Se a tua resposta a estas perguntas for em ambos os casos afirmativa, então a tua vida teve sentido. Se, pelo contrário, nenhuma das tuas respostas ou se apenas uma foi afirmativa, então a tua vida não teve sentido.
Alguns pensadores afirmam que para que a vida tenha sentido é não apenas necessário que tenha um objectivo com valor como que esse objectivo possa ser alcançado. Isto, no entanto, parece não ser verdade. Se fosse, a vida de alguém que se dedicasse a um objectivo inquestionavelmente meritório, mas, dado o estado actual do mundo, inalcançável, como, por exemplo, acabar com a exploração dos animais pelo homem, não teria sentido, mesmo que, ao tentar atingir esse objectivo, essa pessoa tivesse contribuído de forma significativa para que os animais fossem melhor tratados. Além disso, dado que a esmagadora maioria dos homens não consegue atingir os seus objectivos, se só aqueles que atingissem o seu objectivo pudessem ter uma vida com sentido, o número das pessoas com uma existência com sentido seria certamente muito reduzido.
Outros pensadores têm uma perspectiva inversa e afirmam que não é o objectivo que dá sentido à vida, mas o processo pelo qual se procura alcançar esse objectivo.
«Se os construtores de uma grande e florescente civilização antiga pudessem de algum modo ver agora os arqueólogos desenterrar os insignificantes vestígios do que outrora realizaram com grande esforço — ver os fragmentos de potes e vasos, umas quantas estátuas partidas, e outros sinais de uma outra época e grandeza —, poderiam na verdade perguntar a si próprios qual o propósito de tudo isso, se era naquilo que tudo se tinha transformado. No entanto, as coisas não lhes pareceram assim na altura, porque era precisamente o acto de construir, e não o que acabou por ser construído, que dava sentido à sua vida.»
Richard Taylor, “The Meaning of Life” in Klemke, E. D., The Meaning of Life, p. 174
Este ponto de vista também não parece correcto, uma vez que viola duas fortes intuições dos seres humanos. Em primeiro lugar, o comportamento das pessoas parece constantemente mostrar que acreditam que são os objectivos que dão sentido à sua vida e não os processos pelos quais os alcançam. Em segundo lugar, se fossem os processos por intermédio dos quais atingimos os objectivos das nossas vidas que lhes dão sentido, então ter uma vida com sentido consistiria simplesmente em viver a vida e, portanto, a vida de praticamente toda e qualquer pessoa teria, nesse caso, sentido. Assim, quer a ideia de que a vida tem sentido apenas quando alcançamos os nossos objectivos quer a ideia de que aquilo que dá sentido à vida é o que fazemos para atingir os nossos objectivos parecem estar erradas. A primeira porque implica que apenas um número muito limitado de pessoas tenha uma vida com sentido; e a segunda porque implica que toda a gente tem uma vida com sentido (desde que, evidentemente, tenha objectivos e faça alguma coisa para os atingir). Não deve ser preciso ser santo para ter uma vida com sentido e não se pode ser serial killer e ter uma vida com sentido. A verdade deve estar algures no meio.
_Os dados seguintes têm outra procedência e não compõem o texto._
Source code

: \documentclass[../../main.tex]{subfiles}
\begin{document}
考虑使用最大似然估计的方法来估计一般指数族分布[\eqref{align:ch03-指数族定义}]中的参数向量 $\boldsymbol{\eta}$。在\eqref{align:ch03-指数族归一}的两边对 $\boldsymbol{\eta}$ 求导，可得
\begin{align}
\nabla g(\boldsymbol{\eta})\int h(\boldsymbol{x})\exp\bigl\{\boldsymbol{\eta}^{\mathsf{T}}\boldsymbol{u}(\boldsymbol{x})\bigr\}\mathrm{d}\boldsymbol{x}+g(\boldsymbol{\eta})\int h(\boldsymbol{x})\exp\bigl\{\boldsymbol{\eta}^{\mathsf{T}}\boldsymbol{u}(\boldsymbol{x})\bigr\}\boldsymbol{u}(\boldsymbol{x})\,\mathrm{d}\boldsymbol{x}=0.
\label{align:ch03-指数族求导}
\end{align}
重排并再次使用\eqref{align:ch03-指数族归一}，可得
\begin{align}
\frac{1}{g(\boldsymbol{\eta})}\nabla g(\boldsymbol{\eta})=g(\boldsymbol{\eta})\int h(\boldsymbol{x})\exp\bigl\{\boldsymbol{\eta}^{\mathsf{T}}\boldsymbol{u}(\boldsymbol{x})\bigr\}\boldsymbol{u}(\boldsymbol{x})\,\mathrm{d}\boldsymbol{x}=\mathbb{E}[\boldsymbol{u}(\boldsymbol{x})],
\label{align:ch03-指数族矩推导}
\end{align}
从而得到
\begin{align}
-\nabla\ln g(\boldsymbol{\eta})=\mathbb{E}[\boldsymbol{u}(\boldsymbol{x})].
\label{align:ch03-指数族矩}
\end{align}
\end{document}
Podemos, portanto, concluir que o objectivo poder ser alcançado não é uma condição para que a vida tenha sentido. Assim, há apenas duas condições que são necessárias e suficientes para que a vida tenha sentido, a saber, que a vida tenha um ou mais propósitos, finalidades ou objectivos e que esse objectivo ou esses objectivos tenham valor.